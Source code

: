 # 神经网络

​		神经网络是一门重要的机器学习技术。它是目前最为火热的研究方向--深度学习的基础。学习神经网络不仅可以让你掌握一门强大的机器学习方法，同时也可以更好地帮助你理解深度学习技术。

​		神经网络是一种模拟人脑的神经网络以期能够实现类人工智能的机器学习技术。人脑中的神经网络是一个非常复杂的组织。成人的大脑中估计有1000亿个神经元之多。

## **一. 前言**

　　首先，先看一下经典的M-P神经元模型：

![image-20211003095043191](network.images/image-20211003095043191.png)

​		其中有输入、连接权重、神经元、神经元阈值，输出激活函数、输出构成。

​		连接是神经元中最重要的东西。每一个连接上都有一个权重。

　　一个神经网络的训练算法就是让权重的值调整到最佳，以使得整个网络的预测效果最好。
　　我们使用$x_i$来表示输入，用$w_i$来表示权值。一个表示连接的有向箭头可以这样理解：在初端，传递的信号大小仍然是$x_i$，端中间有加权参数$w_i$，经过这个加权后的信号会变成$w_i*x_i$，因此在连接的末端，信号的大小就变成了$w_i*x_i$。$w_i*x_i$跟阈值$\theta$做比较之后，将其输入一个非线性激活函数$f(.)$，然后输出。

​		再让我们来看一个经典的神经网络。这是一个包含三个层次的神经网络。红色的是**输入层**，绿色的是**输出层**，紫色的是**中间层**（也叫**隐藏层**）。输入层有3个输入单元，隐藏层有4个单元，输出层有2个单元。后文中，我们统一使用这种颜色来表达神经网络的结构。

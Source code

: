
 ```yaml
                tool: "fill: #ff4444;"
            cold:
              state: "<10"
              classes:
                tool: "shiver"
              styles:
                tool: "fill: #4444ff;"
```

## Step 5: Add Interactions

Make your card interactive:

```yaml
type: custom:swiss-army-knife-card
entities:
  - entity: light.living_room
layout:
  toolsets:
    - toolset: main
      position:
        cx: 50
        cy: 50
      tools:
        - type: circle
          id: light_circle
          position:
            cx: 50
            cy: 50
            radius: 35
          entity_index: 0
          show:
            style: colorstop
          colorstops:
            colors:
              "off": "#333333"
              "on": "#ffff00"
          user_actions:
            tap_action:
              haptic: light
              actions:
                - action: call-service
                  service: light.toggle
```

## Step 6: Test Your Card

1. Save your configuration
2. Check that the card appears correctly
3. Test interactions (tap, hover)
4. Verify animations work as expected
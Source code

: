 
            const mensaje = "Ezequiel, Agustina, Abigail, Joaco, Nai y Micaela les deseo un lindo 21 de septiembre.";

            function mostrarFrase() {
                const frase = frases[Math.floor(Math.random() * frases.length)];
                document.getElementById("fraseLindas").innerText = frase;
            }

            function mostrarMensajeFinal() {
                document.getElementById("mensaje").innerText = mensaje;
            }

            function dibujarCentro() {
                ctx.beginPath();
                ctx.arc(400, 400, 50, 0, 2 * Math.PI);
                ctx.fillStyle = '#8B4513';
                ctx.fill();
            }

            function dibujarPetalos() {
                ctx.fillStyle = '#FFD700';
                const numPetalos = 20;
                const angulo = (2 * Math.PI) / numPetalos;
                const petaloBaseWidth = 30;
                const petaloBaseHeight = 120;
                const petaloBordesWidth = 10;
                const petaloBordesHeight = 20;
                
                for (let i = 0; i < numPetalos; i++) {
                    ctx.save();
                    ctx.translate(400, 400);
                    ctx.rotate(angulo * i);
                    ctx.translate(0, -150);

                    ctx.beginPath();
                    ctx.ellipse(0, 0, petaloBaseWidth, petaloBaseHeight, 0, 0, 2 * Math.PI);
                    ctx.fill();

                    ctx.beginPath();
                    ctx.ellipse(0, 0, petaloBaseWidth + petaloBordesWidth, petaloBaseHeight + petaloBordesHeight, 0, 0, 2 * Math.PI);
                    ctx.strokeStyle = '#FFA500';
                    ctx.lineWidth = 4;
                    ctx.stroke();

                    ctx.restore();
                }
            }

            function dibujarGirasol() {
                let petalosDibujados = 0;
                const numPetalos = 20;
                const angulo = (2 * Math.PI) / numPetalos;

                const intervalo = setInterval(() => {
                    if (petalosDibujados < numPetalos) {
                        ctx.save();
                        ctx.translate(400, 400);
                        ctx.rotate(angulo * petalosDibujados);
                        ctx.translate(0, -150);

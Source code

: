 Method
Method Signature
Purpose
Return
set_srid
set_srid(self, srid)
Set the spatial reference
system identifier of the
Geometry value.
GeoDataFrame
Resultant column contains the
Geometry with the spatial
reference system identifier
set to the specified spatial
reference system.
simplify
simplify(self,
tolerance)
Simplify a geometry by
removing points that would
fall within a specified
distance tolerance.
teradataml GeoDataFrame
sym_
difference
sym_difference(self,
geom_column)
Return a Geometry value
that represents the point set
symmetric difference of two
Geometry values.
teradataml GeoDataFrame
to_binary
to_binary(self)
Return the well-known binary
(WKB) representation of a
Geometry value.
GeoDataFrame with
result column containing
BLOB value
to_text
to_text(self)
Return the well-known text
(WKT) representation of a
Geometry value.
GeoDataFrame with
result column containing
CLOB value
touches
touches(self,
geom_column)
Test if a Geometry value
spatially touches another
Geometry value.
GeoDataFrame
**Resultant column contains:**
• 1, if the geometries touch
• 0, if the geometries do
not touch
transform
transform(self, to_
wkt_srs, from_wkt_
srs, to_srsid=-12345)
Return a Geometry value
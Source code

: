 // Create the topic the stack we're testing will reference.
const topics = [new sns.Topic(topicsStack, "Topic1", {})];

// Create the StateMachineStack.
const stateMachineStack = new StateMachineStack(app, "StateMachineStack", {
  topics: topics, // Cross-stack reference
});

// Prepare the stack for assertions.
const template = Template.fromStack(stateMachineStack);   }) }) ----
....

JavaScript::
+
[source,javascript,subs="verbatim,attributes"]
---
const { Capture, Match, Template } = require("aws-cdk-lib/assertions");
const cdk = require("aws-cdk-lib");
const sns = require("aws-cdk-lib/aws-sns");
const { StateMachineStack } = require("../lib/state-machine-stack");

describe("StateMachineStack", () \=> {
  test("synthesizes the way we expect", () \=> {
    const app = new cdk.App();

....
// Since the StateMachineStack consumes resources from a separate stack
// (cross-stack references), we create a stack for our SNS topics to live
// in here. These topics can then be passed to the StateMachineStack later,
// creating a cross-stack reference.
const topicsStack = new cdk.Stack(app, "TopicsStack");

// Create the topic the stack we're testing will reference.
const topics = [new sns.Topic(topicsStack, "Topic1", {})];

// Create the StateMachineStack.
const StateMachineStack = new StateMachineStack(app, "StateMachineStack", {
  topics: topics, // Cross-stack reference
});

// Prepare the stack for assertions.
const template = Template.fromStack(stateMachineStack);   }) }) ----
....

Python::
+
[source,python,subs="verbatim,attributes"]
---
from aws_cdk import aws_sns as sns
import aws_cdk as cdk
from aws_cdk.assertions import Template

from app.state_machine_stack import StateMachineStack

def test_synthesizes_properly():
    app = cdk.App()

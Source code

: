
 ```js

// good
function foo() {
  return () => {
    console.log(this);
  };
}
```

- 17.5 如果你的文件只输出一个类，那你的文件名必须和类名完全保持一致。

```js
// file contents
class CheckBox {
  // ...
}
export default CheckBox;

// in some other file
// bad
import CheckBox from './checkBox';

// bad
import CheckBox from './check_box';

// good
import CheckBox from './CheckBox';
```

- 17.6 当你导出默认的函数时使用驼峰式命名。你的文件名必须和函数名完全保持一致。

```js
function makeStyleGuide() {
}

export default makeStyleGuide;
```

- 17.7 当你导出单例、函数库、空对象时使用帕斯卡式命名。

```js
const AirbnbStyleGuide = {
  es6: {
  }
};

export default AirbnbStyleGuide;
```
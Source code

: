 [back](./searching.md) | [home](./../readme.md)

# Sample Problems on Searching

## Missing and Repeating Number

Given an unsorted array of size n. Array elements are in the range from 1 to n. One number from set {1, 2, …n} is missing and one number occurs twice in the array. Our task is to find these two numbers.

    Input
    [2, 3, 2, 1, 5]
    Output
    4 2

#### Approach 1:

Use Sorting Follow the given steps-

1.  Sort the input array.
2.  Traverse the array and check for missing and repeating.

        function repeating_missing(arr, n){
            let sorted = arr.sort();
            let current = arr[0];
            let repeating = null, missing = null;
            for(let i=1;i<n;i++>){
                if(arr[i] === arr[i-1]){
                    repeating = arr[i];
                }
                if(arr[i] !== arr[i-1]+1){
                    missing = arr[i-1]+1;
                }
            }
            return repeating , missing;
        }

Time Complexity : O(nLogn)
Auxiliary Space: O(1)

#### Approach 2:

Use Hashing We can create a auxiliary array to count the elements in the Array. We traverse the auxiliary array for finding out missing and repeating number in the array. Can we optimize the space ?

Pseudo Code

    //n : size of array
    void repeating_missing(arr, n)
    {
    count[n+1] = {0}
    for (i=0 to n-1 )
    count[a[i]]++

▶ PROBLEM STATEMENT: How many of the lines above hold the word "assertions"? Give only that number.

▶ FINISHED EXERCISE: 4